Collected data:
*** Begin section ***

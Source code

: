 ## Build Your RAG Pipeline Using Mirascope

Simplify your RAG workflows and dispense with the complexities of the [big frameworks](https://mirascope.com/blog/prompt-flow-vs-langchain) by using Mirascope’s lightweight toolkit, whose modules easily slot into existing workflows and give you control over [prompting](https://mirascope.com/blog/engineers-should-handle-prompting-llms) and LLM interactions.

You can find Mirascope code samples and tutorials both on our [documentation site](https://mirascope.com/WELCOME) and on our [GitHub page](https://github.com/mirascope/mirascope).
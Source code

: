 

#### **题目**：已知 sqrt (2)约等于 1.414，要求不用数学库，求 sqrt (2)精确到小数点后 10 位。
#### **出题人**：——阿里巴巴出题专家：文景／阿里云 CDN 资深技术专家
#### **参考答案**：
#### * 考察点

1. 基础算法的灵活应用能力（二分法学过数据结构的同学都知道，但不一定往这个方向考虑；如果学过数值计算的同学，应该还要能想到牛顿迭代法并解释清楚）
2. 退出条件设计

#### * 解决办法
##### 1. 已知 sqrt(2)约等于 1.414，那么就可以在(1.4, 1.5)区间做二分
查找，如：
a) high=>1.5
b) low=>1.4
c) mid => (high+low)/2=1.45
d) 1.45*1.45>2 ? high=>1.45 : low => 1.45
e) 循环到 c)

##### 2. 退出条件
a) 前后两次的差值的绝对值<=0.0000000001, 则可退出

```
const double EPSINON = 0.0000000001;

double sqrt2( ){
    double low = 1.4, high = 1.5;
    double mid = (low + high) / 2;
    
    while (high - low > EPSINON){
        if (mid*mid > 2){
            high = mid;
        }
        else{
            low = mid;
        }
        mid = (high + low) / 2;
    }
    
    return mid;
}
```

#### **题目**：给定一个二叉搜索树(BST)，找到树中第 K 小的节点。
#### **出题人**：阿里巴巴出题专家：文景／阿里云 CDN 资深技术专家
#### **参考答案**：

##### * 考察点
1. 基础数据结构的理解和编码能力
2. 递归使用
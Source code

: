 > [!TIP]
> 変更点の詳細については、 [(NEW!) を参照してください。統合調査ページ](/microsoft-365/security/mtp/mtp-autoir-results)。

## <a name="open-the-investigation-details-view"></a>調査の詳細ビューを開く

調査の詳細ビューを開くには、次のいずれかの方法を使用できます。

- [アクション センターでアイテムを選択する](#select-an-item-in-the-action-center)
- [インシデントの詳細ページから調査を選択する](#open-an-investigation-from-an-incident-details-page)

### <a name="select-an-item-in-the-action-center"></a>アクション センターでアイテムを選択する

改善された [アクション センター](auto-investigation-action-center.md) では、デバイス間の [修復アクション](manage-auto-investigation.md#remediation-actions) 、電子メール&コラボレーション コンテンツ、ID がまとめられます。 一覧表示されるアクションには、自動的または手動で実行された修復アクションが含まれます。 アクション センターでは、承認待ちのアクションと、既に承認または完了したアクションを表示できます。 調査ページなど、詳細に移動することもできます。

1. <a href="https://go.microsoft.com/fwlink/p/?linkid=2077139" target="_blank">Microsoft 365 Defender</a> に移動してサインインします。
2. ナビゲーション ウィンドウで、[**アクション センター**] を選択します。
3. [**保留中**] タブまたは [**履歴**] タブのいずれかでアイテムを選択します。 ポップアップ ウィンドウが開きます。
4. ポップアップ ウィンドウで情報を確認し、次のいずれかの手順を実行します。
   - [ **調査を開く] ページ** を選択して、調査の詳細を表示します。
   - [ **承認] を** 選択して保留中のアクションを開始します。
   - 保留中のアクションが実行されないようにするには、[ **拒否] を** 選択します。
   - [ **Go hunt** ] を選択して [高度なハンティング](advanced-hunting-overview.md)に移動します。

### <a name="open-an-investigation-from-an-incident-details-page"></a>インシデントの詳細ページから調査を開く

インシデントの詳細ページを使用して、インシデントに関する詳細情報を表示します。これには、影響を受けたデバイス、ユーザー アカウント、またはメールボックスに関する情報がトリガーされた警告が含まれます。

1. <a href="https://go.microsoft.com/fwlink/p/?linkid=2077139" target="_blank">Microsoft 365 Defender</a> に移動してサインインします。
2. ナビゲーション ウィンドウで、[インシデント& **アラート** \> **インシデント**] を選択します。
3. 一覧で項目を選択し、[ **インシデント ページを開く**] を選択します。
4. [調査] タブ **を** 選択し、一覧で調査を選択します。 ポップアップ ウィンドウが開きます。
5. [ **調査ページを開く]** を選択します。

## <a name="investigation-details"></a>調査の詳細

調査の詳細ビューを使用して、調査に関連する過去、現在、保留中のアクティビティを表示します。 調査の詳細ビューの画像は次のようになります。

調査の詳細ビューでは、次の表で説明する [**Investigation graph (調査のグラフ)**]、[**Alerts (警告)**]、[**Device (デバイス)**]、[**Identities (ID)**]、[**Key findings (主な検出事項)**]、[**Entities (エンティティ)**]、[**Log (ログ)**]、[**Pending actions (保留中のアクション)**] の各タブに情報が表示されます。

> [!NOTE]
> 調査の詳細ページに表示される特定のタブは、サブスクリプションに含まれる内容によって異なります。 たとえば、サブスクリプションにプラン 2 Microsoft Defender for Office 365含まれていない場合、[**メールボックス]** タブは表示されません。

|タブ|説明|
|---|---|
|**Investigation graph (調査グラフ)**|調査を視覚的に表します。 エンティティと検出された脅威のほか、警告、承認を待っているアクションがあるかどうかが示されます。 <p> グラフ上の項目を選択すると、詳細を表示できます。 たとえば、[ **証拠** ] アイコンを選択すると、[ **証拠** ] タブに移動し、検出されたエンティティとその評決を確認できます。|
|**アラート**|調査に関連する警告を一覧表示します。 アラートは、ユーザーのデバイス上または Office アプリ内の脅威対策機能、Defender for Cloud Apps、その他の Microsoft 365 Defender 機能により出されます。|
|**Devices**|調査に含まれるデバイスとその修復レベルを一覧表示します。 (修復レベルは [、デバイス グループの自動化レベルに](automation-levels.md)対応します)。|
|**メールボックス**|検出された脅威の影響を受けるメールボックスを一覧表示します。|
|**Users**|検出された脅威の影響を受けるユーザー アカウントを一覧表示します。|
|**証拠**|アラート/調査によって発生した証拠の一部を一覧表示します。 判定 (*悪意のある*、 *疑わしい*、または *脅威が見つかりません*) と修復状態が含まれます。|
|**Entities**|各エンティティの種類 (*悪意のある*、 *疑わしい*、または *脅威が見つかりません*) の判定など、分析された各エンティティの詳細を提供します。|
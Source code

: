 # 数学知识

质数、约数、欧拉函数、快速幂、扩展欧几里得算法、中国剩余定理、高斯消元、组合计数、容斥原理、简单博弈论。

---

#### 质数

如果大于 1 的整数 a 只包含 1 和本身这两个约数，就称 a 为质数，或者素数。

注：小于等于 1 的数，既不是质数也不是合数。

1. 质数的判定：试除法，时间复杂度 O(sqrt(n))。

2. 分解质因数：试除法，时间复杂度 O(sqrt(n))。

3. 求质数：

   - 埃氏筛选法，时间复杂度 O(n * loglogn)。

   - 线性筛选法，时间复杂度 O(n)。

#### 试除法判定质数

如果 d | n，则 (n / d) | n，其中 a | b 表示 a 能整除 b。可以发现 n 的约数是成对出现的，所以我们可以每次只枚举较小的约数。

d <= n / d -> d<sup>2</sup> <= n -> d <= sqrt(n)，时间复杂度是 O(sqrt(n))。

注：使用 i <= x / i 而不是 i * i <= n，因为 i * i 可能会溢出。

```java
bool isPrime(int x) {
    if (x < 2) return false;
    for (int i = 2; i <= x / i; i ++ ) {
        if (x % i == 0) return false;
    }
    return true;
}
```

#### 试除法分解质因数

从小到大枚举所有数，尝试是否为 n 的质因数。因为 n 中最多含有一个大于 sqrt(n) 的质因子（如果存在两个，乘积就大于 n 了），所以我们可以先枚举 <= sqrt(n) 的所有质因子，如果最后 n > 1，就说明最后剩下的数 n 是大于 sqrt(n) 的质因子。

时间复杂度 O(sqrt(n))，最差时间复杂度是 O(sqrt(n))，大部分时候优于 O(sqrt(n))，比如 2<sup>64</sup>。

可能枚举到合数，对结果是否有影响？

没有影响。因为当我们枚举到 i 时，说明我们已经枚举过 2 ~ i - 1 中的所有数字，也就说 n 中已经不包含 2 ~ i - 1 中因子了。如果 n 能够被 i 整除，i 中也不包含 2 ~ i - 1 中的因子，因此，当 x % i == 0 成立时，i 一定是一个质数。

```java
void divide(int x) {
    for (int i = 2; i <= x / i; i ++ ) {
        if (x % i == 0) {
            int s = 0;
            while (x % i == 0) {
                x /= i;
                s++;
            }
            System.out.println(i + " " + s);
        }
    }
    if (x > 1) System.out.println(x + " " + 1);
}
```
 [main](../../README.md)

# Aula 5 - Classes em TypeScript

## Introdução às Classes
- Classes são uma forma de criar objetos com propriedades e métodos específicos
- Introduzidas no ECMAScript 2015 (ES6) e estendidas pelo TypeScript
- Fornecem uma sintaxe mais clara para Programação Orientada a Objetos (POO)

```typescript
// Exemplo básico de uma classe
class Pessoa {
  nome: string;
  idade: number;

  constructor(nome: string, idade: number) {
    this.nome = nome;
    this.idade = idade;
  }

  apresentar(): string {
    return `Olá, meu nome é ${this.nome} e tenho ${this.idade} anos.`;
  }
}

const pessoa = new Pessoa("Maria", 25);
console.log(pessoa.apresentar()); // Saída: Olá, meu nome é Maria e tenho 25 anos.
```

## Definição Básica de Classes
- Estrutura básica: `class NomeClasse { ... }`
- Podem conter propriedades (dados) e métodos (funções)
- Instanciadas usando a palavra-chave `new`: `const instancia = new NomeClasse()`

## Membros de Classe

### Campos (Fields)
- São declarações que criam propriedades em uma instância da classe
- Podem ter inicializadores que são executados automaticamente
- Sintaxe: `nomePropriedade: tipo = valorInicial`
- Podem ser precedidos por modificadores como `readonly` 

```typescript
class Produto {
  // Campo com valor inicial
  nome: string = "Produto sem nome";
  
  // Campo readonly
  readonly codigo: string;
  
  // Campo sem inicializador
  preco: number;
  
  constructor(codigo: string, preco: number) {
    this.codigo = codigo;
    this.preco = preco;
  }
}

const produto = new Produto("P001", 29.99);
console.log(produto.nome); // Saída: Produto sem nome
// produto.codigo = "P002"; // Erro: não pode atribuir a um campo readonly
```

*** End section ***

INSTRUCTIONS FOR THE TASK -> Which lines of the data above contain the string "name"? Copy each of them.

THE ANSWER ->
## <a name="open-the-investigation-details-view"></a>調査の詳細ビューを開く
### <a name="select-an-item-in-the-action-center"></a>アクション センターでアイテムを選択する
### <a name="open-an-investigation-from-an-incident-details-page"></a>インシデントの詳細ページから調査を開く
## <a name="investigation-details"></a>調査の詳細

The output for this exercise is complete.